* **WHAT YOU ARE ASKED TO DO**
Copy out each line featuring the string "weighted" from the entries beneath.

**** RECORDS SUPPLIED ****

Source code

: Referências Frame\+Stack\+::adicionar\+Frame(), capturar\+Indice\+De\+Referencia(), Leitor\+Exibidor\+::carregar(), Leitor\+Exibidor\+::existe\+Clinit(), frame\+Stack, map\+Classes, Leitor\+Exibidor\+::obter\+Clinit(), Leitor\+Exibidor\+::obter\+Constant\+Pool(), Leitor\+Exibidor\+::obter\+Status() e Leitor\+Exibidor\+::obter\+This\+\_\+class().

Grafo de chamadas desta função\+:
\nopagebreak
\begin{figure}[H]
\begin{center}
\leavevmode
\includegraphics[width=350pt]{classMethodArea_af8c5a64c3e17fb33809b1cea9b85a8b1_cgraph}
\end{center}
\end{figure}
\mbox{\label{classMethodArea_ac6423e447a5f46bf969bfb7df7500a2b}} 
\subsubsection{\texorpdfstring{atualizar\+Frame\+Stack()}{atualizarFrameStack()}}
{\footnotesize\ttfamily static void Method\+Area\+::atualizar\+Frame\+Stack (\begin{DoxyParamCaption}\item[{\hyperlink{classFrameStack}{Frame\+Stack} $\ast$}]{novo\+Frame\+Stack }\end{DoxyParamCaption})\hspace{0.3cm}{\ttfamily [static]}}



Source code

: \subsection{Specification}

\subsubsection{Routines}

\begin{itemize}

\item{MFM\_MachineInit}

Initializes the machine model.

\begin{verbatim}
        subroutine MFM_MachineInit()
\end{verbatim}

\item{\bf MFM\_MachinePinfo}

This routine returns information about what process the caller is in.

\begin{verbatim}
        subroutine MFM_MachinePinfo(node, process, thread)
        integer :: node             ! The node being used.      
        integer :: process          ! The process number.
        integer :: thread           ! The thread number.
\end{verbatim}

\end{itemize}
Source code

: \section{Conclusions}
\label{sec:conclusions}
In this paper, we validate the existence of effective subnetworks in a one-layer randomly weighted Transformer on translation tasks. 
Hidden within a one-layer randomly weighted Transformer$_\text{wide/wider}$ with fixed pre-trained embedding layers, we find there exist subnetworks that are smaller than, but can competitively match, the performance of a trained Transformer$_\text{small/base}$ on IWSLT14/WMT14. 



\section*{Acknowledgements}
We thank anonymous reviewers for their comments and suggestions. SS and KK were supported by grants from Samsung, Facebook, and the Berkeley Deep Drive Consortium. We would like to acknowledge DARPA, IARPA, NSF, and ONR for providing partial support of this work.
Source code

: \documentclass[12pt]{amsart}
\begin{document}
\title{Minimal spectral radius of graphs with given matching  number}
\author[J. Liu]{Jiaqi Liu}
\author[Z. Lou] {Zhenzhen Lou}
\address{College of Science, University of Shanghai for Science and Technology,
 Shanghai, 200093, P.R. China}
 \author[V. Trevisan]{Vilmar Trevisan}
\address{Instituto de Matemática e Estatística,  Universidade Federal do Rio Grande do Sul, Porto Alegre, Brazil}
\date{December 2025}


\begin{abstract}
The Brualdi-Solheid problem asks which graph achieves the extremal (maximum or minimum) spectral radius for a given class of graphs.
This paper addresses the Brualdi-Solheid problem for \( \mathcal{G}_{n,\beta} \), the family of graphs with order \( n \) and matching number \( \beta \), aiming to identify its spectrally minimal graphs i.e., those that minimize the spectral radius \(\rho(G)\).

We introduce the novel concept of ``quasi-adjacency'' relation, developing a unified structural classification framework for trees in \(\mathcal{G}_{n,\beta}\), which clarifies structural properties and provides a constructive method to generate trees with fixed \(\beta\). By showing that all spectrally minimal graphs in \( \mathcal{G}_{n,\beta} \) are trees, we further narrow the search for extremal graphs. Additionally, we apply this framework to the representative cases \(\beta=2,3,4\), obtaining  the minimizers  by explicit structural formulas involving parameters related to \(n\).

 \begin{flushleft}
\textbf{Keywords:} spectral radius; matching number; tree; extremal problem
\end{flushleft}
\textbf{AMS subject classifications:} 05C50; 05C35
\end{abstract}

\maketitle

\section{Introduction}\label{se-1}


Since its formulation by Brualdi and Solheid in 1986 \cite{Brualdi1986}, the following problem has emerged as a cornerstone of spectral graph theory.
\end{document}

****

* **RESPONSE**
In this paper, we validate the existence of effective subnetworks in a one-layer randomly weighted Transformer on translation tasks. 
Hidden within a one-layer randomly weighted Transformer$_\text{wide/wider}$ with fixed pre-trained embedding layers, we find there exist subnetworks that are smaller than, but can competitively match, the performance of a trained Transformer$_\text{small/base}$ on IWSLT14/WMT14. 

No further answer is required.